PROVIDED RECORDS section start

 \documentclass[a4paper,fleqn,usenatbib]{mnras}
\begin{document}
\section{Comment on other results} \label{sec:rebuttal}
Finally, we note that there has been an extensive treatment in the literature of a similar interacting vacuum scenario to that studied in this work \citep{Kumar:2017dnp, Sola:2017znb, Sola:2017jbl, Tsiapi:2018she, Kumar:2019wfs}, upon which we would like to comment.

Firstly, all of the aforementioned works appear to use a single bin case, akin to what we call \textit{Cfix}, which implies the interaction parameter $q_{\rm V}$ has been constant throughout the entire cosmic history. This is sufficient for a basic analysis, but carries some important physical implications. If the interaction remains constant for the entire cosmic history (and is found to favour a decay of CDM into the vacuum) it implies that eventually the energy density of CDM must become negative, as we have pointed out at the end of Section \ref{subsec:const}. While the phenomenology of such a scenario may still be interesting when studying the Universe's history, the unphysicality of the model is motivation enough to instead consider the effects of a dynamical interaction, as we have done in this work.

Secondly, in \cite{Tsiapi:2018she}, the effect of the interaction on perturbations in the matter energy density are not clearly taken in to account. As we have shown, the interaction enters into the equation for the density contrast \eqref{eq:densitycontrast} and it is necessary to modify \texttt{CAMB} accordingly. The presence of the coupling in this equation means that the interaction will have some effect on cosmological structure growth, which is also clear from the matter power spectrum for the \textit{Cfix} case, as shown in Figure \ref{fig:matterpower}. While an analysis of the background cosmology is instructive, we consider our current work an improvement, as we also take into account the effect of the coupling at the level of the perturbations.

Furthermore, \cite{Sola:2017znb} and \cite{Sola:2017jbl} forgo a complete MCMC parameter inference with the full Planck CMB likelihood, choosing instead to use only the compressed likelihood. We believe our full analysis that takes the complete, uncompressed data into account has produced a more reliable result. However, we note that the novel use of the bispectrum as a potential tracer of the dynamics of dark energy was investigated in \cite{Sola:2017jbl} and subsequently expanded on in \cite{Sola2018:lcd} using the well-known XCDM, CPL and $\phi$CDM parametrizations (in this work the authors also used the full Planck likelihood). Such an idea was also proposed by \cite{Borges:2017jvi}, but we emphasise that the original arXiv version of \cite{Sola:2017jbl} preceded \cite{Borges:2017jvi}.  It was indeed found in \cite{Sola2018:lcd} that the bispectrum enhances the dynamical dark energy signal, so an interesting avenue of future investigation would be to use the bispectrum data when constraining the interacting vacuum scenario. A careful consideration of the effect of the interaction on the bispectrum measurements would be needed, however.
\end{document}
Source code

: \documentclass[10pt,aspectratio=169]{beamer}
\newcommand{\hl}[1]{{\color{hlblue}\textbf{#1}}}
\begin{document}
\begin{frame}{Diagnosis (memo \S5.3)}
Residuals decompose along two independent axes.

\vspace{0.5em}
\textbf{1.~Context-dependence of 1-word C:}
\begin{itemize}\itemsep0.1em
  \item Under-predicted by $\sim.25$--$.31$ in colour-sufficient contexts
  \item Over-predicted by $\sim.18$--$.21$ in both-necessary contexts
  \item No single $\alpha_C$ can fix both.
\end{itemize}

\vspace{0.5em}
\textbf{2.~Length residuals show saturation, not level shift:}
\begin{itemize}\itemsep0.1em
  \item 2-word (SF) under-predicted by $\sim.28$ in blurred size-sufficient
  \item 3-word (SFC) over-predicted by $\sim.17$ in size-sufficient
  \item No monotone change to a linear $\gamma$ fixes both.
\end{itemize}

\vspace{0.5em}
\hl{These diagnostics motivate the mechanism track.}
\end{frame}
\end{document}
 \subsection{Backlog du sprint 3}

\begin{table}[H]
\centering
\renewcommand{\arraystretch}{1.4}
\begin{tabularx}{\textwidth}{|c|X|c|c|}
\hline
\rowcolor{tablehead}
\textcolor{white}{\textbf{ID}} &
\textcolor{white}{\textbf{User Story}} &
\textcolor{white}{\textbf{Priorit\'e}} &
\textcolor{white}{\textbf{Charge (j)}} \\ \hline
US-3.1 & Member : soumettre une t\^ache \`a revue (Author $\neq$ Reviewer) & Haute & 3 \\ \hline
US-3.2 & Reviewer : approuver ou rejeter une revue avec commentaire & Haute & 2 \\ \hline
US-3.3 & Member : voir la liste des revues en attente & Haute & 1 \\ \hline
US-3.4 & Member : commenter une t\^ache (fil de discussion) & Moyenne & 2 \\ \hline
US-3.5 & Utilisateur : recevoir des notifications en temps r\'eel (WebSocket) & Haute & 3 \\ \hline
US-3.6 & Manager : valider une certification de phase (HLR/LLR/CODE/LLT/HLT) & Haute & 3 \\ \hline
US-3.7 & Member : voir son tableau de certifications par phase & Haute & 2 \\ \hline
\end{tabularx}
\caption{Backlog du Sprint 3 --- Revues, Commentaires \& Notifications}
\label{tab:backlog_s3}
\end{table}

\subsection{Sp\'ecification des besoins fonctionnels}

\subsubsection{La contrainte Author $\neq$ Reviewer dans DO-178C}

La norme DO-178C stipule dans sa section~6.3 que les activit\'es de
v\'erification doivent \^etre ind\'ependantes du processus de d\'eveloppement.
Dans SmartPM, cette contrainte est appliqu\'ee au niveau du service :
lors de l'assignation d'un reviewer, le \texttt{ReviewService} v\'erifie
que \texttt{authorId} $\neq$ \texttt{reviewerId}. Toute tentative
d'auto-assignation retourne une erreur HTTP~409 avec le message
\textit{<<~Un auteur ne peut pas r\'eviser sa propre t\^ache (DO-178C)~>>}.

PROVIDED RECORDS section end

GOAL OF THE EXERCISE: Retype the entire listing exactly.

EXERCISE RESULT:
 \documentclass[a4paper,fleqn,usenatbib]{mnras}
\begin{document}
\section{Comment on other results} \label{sec:rebuttal}
Finally, we note that there has been an extensive treatment in the literature of a similar interacting vacuum scenario to that studied in this work \citep{Kumar:2017dnp, Sola:2017znb, Sola:2017jbl, Tsiapi:2018she, Kumar:2019wfs}, upon which we would like to comment.

Firstly, all of the aforementioned works appear to use a single bin case, akin to what we call \textit{Cfix}, which implies the interaction parameter $q_{\rm V}$ has been constant throughout the entire cosmic history. This is sufficient for a basic analysis, but carries some important physical implications. If the interaction remains constant for the entire cosmic history (and is found to favour a decay of CDM into the vacuum) it implies that eventually the energy density of CDM must become negative, as we have pointed out at the end of Section \ref{subsec:const}. While the phenomenology of such a scenario may still be interesting when studying the Universe's history, the unphysicality of the model is motivation enough to instead consider the effects of a dynamical interaction, as we have done in this work.

Secondly, in \cite{Tsiapi:2018she}, the effect of the interaction on perturbations in the matter energy density are not clearly taken in to account. As we have shown, the interaction enters into the equation for the density contrast \eqref{eq:densitycontrast} and it is necessary to modify \texttt{CAMB} accordingly. The presence of the coupling in this equation means that the interaction will have some effect on cosmological structure growth, which is also clear from the matter power spectrum for the \textit{Cfix} case, as shown in Figure \ref{fig:matterpower}. While an analysis of the background cosmology is instructive, we consider our current work an improvement, as we also take into account the effect of the coupling at the level of the perturbations.

Furthermore, \cite{Sola:2017znb} and \cite{Sola:2017jbl} forgo a complete MCMC parameter inference with the full Planck CMB likelihood, choosing instead to use only the compressed likelihood. We believe our full analysis that takes the complete, uncompressed data into account has produced a more reliable result. However, we note that the novel use of the bispectrum as a potential tracer of the dynamics of dark energy was investigated in \cite{Sola:2017jbl} and subsequently expanded on in \cite{Sola2018:lcd} using the well-known XCDM, CPL and $\phi$CDM parametrizations (in this work the authors also used the full Planck likelihood). Such an idea was also proposed by \cite{Borges:2017jvi}, but we emphasise that the original arXiv version of \cite{Sola:2017jbl} preceded \cite{Borges:2017jvi}.  It was indeed found in \cite{Sola2018:lcd} that the bispectrum enhances the dynamical dark energy signal, so an interesting avenue of future investigation would be to use the bispectrum data when constraining the interacting vacuum scenario. A careful consideration of the effect of the interaction on the bispectrum measurements would be needed, however.
\end{document}
Source code

: \documentclass[10pt,aspectratio=169]{beamer}
\newcommand{\hl}[1]{{\color{hlblue}\textbf{#1}}}
\begin{document}
\begin{frame}{Diagnosis (memo \S5.3)}
Residuals decompose along two independent axes.

\vspace{0.5em}
\textbf{1.~Context-dependence of 1-word C:}
\begin{itemize}\itemsep0.1em
  \item Under-predicted by $\sim.25$--$.31$ in colour-sufficient contexts
  \item Over-predicted by $\sim.18$--$.21$ in both-necessary contexts
  \item No single $\alpha_C$ can fix both.
\end{itemize}

\vspace{0.5em}
\textbf{2.~Length residuals show saturation, not level shift:}
\begin{itemize}\itemsep0.1em
  \item 2-word (SF) under-predicted by $\sim.28$ in blurred size-sufficient
  \item 3-word (SFC) over-predicted by $\sim.17$ in size-sufficient
  \item No monotone change to a linear $\gamma$ fixes both.
\end{itemize}

\vspace{0.5em}
\hl{These diagnostics motivate the mechanism track.}
\end{frame}
\end{document}
 \subsection{Backlog du sprint 3}

\begin{table}[H]
\centering
\renewcommand{\arraystretch}{1.4}
\begin{tabularx}{\textwidth}{|c|X|c|c|}
\hline
\rowcolor{tablehead}
\textcolor{white}{\textbf{ID}} &
\textcolor{white}{\textbf{User Story}} &
\textcolor{white}{\textbf{Priorit\'e}} &
\textcolor{white}{\textbf{Charge (j)}} \\ \hline
US-3.1 & Member : soumettre une t\^ache \`a revue (Author $\neq$ Reviewer) & Haute & 3 \\ \hline
US-3.2 & Reviewer : approuver ou rejeter une revue avec commentaire & Haute & 2 \\ \hline
US-3.3 & Member : voir la liste des revues en attente & Haute & 1 \\ \hline
US-3.4 & Member : commenter une t\^ache (fil de discussion) & Moyenne & 2 \\ \hline
US-3.5 & Utilisateur : recevoir des notifications en temps r\'eel (WebSocket) & Haute & 3 \\ \hline
US-3.6 & Manager : valider une certification de phase (HLR/LLR/CODE/LLT/HLT) & Haute & 3 \\ \hline
US-3.7 & Member : voir son tableau de certifications par phase & Haute & 2 \\ \hline
\end{tabularx}
\caption{Backlog du Sprint 3 --- Revues, Commentaires \& Notifications}
\label{tab:backlog_s3}
\end{table}

\subsection{Sp\'ecification des besoins fonctionnels}

\subsubsection{La contrainte Author $\neq$ Reviewer dans DO-178C}

La norme DO-178C stipule dans sa section~6.3 que les activit\'es de
v\'erification doivent \^etre ind\'ependantes du processus de d\'eveloppement.
Dans SmartPM, cette contrainte est appliqu\'ee au niveau du service :
lors de l'assignation d'un reviewer, le \texttt{ReviewService} v\'erifie
que \texttt{authorId} $\neq$ \texttt{reviewerId}. Toute tentative
d'auto-assignation retourne une erreur HTTP~409 avec le message
\textit{<<~Un auteur ne peut pas r\'eviser sa propre t\^ache (DO-178C)~>>}.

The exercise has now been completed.